**Task details:** Copy each line below in which the word "extension" occurs.

------ Source information ------

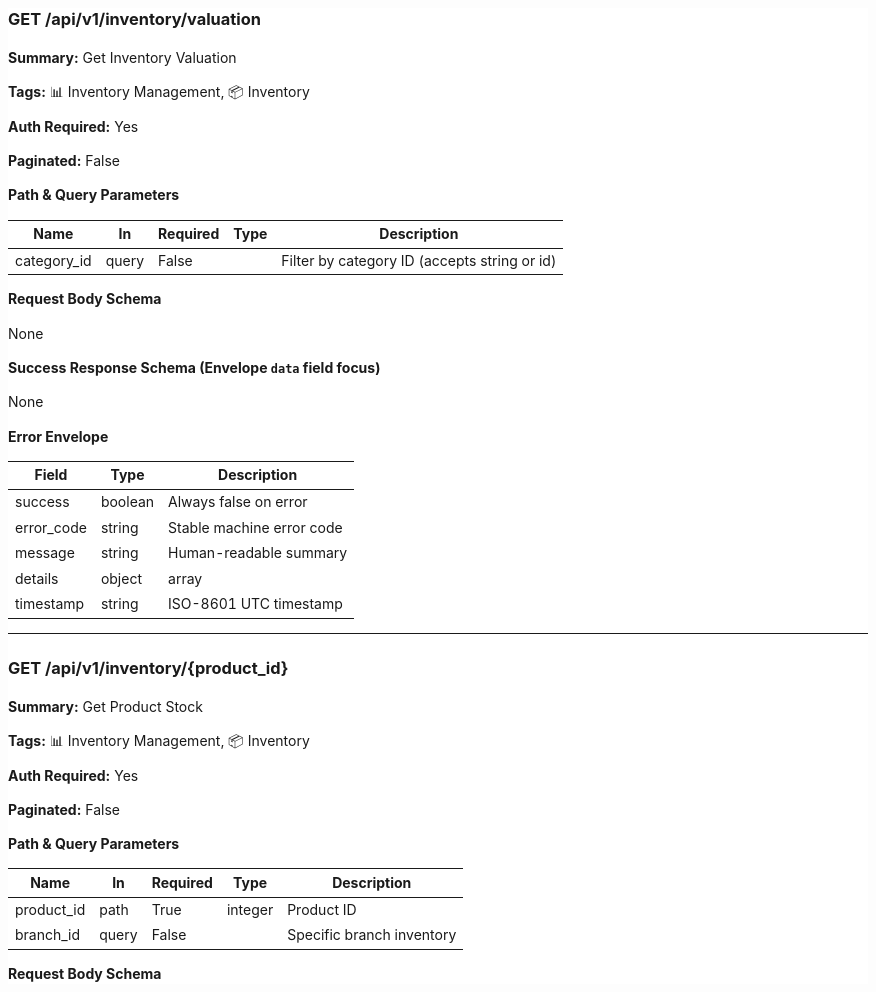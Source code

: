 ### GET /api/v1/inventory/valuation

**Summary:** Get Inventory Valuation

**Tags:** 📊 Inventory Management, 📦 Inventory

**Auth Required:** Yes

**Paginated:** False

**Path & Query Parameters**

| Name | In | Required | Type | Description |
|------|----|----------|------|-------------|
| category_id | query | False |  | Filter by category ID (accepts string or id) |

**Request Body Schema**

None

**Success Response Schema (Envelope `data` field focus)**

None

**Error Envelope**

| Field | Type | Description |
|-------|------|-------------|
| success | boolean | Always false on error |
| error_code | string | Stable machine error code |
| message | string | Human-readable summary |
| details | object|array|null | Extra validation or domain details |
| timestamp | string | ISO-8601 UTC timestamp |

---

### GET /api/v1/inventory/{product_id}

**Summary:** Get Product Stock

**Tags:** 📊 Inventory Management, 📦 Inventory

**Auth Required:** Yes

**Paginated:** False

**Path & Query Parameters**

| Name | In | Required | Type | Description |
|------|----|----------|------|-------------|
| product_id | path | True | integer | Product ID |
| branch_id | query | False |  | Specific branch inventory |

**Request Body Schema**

------
------ Source information ------

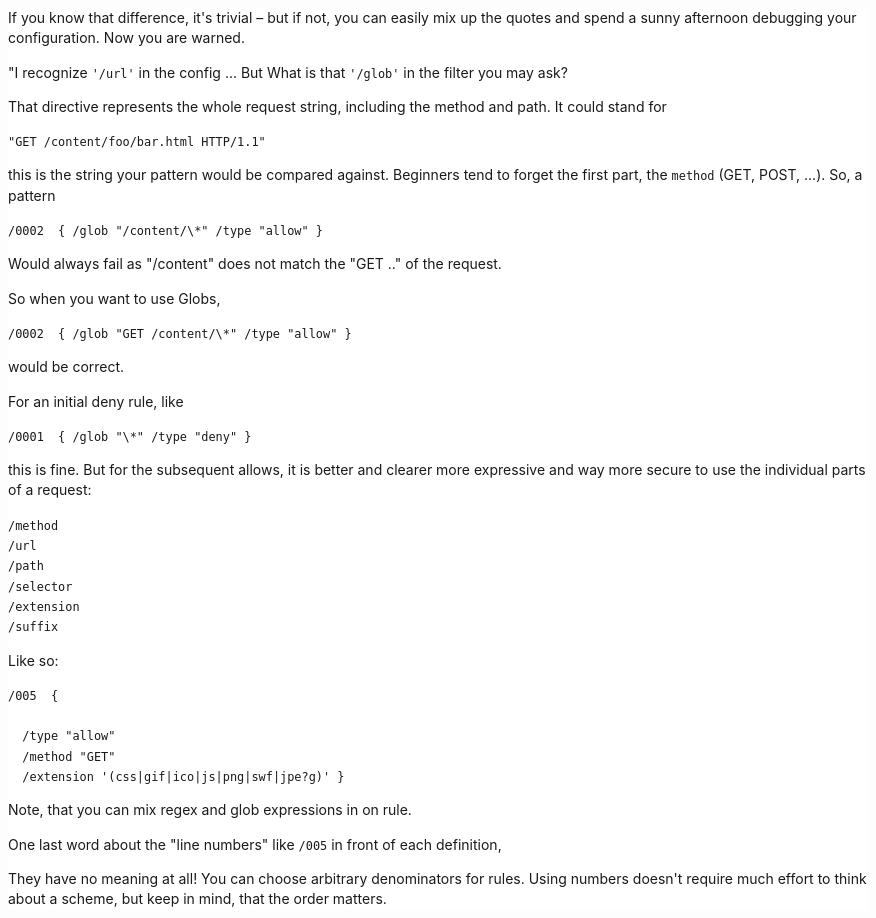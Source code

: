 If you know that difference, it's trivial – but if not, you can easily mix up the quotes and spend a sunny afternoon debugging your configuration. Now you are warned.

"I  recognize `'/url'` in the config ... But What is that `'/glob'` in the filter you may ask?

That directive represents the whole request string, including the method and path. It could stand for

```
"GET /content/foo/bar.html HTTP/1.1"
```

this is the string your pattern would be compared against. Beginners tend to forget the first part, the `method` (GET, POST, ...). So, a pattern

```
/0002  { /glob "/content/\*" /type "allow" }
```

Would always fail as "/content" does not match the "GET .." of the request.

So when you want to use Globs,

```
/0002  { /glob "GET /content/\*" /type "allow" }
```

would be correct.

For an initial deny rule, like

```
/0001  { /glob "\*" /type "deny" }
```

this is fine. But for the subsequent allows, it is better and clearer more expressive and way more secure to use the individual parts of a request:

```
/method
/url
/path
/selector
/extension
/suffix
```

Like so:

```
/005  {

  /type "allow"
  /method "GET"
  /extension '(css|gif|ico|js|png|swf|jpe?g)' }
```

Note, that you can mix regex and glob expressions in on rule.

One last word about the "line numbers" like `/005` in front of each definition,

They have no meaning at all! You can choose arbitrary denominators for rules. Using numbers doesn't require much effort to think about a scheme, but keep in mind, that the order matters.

------

**Task response:**
/extension
  /extension '(css|gif|ico|js|png|swf|jpe?g)' }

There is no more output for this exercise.